À ce mot, j'en ajouterai un autre, qui me paraît tout aussi important et qui lui est consubstantiel, c'est le mot « articulation ». Pour assurer la cohérence du dispositif de protection de l'enfance, il faut que les différentes actions menées en direction des enfants en danger ou susceptibles de l'être s'articulent les unes avec les autres.
Or, quand on regarde le panorama actuel, c'est là que le bât blesse. Sans aucunement être opposée aux nouvelles dispositions introduites dans le projet de loi, qui sont remarquables sur le plan tant de la méthode que du contenu, je m'interroge sur ce nouvel apport législatif : il va venir s'ajouter à plusieurs textes récents dont nous ne mesurons pas encore l'impact avec précision.
Je pense tout d'abord aux dispositifs de réussite éducative, instaurés par la loi du 18 janvier 2005 de programmation pour la cohésion sociale, qui visent au développement et au soutien éducatif, culturel, social et sanitaire des enfants des quartiers sensibles. Depuis lors, l'article 48 de la loi du 31 mars 2006 pour l'égalité des chances a instauré un contrat de responsabilité parentale rappelant aux parents leurs obligations. Ce contrat, piloté par le président du conseil général, s'il n'est pas respecté, peut entraîner la suspension du versement des prestations familiales.
Pour être exhaustive, je devrais également mentionner les outils de la politique d'accompagnement à la fonction parentale des caisses d'allocations familiales, notamment les réseaux d'écoute et d'accompagnement des parents et la médiation familiale, sans compter avec les efforts entrepris par l'éducation nationale pour devenir un partenaire à part entière.

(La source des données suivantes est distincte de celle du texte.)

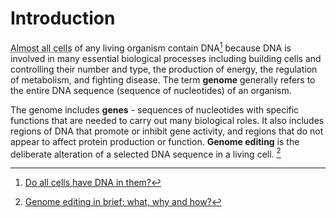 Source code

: # Introduction


<abbr title="Red blood cells are one example of cells that do not have DNA">Almost all cells</abbr> of any living organism contain DNA[^1] because DNA is involved in many essential biological processes including building cells and controlling their number and type, the production of energy, the regulation of metabolism, and fighting disease. The term **genome** generally refers to the entire DNA sequence (sequence of nucleotides) of an organism.

The genome includes **genes** - sequences of nucleotides with specific functions that are needed to carry out many biological roles. It also includes regions of DNA that promote or inhibit gene activity, and regions that do not appear to affect protein production or function. **Genome editing** is the deliberate alteration of a selected DNA sequence in a living cell. [^2] 


[^1]: [Do all cells have DNA in them?](https://www.quora.com/Do-all-cells-have-DNA-in-them)
[^2]: [Genome editing in brief: what, why and how?](http://nuffieldbioethics.org/report/genome-editing-ethical-review/genome-editing) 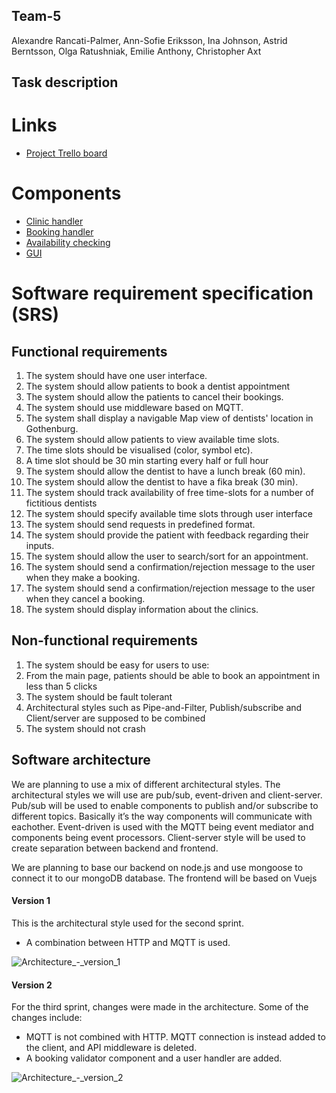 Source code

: ## Team-5 
Alexandre Rancati-Palmer, Ann-Sofie Eriksson, Ina Johnson, Astrid Berntsson, Olga Ratushniak, Emilie Anthony, Christopher Axt

## Task description

# Links
 - [Project Trello board](https://trello.com/invite/b/jtnMl95E/05f9da2a77845b0d3ce68a2759902cff/dit355-team-5)

 # Components

 - [Clinic handler](https://git.chalmers.se/courses/dit355/test-teams-formation/team-5/team-5-clinics-service)
 - [Booking handler](https://git.chalmers.se/courses/dit355/test-teams-formation/team-5/booking-handler)
 - [Availability checking](https://git.chalmers.se/courses/dit355/test-teams-formation/team-5/availability-checker)
  - [GUI](https://git.chalmers.se/courses/dit355/test-teams-formation/team-5/team-5-client)

# Software requirement specification (SRS)

  ## Functional requirements
   
  1. The system should have one user interface.
  2. The system should allow patients to book a dentist appointment
  3. The system should allow the patients to cancel their bookings.
  4. The system should use middleware based on MQTT.
  5. The system shall display a navigable Map view of dentists' location in Gothenburg.
  6. The system should allow patients to view available time slots.
  7. The time slots should be visualised (color, symbol etc).
  8. A time slot should be 30 min starting every half or full hour
  9. The system should allow the dentist to have a lunch break (60 min).
  10. The system should allow the dentist to have a fika break (30 min).
  11. The system should track availability of free time-slots for a number of fictitious dentists
  12. The system should specify available time slots through user interface
  13. The system should send requests in predefined format.
  14. The system should provide the patient with feedback regarding their inputs.
  15. The system should allow the user to search/sort for an appointment. 
  16. The system should send a confirmation/rejection message to the user when they make a booking. 
  17. The system should send a confirmation/rejection message to the user when they cancel a booking.
  18. The system should display information about the clinics. 

  ## Non-functional requirements

   1. The system should be easy for users to use:
   2. From the main page, patients should be able to book an appointment in less than 5 clicks 
   3. The system should be fault tolerant 
   4. Architectural styles such as Pipe-and-Filter, Publish/subscribe and Client/server are supposed to be combined
   5. The system should not crash

  ## Software architecture
We are planning to use a mix of different architectural styles. The architectural styles we will use are pub/sub, event-driven and client-server. Pub/sub will be used to enable components to publish and/or subscribe to different topics. Basically it’s the way components will communicate with eachother. Event-driven is used with the MQTT being event mediator and components being event processors. Client-server style will be used to create separation between backend and frontend. 

We are planning to base our backend on node.js and use mongoose to connect it to our mongoDB database. The frontend will be based on Vuejs

#### Version 1 
This is the architectural style used for the second sprint.
- A combination between HTTP and MQTT is used.

![Architecture_-_version_1](/uploads/ebc6464297684d7a7b91a2e58988964e/Architecture_-_version_1.png)

#### Version 2
For the third sprint, changes were made in the architecture. Some of the changes include:
- MQTT is not combined with HTTP. MQTT connection is instead added to the client, and API middleware is deleted.
- A booking validator component and a user handler are added.


![Architecture_-_version_2](/uploads/1c4744db85ef437f4eddc3bb0102bc82/Architecture_-_version_2.png)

En outre, nous avons en perspective l'avant-projet de loi relatif à la prévention de la délinquance, qui contient lui aussi une série de mesures pour « traquer la délinquance » dès le plus jeune âge.
Convenons-en, cela fait beaucoup de textes à appliquer !
Ensuite, je regarde et j'écoute. Par exemple, dans mon département, les acteurs de terrain m'ont expliqué qu'ils seraient bien en peine de donner leur opinion sur les contrats de responsabilité parentale. Pour l'instant, ils concentrent leurs efforts sur la mise en route des dispositifs de réussite éducative, et ils s'interrogent sur la façon de les appliquer. En s'attelant d'emblée aux situations les plus difficiles, ce qui se comprend, et aux priorités ciblées par l'éducation nationale, peut-être est-on passé à côté d'un travail en parallèle qui aurait pu être davantage axé sur la prévention.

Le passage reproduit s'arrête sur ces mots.